An unaltered copy of the listing below is required.
----- Task data -----
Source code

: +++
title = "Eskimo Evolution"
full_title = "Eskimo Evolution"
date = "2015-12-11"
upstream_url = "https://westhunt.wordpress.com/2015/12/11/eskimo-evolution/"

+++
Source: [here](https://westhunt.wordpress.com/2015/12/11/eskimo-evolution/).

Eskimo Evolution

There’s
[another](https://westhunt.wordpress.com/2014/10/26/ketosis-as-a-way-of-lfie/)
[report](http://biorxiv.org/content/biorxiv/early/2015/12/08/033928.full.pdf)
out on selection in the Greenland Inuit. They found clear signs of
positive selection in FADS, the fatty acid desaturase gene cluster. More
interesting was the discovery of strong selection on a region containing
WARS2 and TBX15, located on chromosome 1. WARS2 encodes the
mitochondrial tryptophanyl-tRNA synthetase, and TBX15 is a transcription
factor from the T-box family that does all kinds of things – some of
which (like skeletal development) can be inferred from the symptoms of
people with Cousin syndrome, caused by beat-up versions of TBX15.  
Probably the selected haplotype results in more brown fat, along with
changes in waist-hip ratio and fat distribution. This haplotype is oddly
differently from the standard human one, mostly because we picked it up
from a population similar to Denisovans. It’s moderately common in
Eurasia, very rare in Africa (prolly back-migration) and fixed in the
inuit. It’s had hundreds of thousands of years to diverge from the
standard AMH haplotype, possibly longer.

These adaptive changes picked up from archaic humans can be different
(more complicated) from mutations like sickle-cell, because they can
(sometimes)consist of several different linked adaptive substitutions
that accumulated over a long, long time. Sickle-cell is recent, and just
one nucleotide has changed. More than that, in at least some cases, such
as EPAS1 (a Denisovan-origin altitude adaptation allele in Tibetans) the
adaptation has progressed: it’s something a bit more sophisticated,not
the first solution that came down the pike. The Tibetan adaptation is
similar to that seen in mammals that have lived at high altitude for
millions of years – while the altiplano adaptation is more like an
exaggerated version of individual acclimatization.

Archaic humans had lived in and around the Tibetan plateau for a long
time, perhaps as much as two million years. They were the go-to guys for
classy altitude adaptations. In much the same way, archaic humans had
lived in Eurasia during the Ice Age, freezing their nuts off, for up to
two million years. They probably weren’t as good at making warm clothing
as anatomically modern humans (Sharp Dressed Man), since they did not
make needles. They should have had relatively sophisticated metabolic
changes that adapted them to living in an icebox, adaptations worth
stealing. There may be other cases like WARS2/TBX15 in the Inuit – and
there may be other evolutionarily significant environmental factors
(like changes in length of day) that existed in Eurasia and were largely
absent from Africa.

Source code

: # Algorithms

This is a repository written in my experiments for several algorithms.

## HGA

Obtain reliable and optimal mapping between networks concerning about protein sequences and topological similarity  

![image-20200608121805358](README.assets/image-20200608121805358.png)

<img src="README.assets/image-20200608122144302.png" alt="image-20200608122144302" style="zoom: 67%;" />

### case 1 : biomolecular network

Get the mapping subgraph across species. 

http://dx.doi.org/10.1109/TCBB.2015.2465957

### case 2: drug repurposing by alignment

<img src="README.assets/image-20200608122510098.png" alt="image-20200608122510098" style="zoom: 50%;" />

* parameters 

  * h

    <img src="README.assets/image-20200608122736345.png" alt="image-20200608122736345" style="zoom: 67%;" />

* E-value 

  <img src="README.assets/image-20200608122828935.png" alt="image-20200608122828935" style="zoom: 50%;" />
-----
Finished exercise:
Source code

: +++
title = "Eskimo Evolution"
full_title = "Eskimo Evolution"
date = "2015-12-11"
upstream_url = "https://westhunt.wordpress.com/2015/12/11/eskimo-evolution/"

+++
Source: [here](https://westhunt.wordpress.com/2015/12/11/eskimo-evolution/).

Eskimo Evolution

There’s
[another](https://westhunt.wordpress.com/2014/10/26/ketosis-as-a-way-of-lfie/)
[report](http://biorxiv.org/content/biorxiv/early/2015/12/08/033928.full.pdf)
out on selection in the Greenland Inuit. They found clear signs of
positive selection in FADS, the fatty acid desaturase gene cluster. More
interesting was the discovery of strong selection on a region containing
WARS2 and TBX15, located on chromosome 1. WARS2 encodes the
mitochondrial tryptophanyl-tRNA synthetase, and TBX15 is a transcription
factor from the T-box family that does all kinds of things – some of
which (like skeletal development) can be inferred from the symptoms of
people with Cousin syndrome, caused by beat-up versions of TBX15.  
Probably the selected haplotype results in more brown fat, along with
changes in waist-hip ratio and fat distribution. This haplotype is oddly
differently from the standard human one, mostly because we picked it up
from a population similar to Denisovans. It’s moderately common in
Eurasia, very rare in Africa (prolly back-migration) and fixed in the
inuit. It’s had hundreds of thousands of years to diverge from the
standard AMH haplotype, possibly longer.

These adaptive changes picked up from archaic humans can be different
(more complicated) from mutations like sickle-cell, because they can
(sometimes)consist of several different linked adaptive substitutions
that accumulated over a long, long time. Sickle-cell is recent, and just
one nucleotide has changed. More than that, in at least some cases, such
as EPAS1 (a Denisovan-origin altitude adaptation allele in Tibetans) the
adaptation has progressed: it’s something a bit more sophisticated,not
the first solution that came down the pike. The Tibetan adaptation is
similar to that seen in mammals that have lived at high altitude for
millions of years – while the altiplano adaptation is more like an
exaggerated version of individual acclimatization.

Archaic humans had lived in and around the Tibetan plateau for a long
time, perhaps as much as two million years. They were the go-to guys for
classy altitude adaptations. In much the same way, archaic humans had
lived in Eurasia during the Ice Age, freezing their nuts off, for up to
two million years. They probably weren’t as good at making warm clothing
as anatomically modern humans (Sharp Dressed Man), since they did not
make needles. They should have had relatively sophisticated metabolic
changes that adapted them to living in an icebox, adaptations worth
stealing. There may be other cases like WARS2/TBX15 in the Inuit – and
there may be other evolutionarily significant environmental factors
(like changes in length of day) that existed in Eurasia and were largely
absent from Africa.

Source code

: # Algorithms

This is a repository written in my experiments for several algorithms.

## HGA

Obtain reliable and optimal mapping between networks concerning about protein sequences and topological similarity  

![image-20200608121805358](README.assets/image-20200608121805358.png)

<img src="README.assets/image-20200608122144302.png" alt="image-20200608122144302" style="zoom: 67%;" />

### case 1 : biomolecular network

Get the mapping subgraph across species. 

http://dx.doi.org/10.1109/TCBB.2015.2465957

### case 2: drug repurposing by alignment

<img src="README.assets/image-20200608122510098.png" alt="image-20200608122510098" style="zoom: 50%;" />

* parameters 

  * h

    <img src="README.assets/image-20200608122736345.png" alt="image-20200608122736345" style="zoom: 67%;" />

* E-value 

  <img src="README.assets/image-20200608122828935.png" alt="image-20200608122828935" style="zoom: 50%;" />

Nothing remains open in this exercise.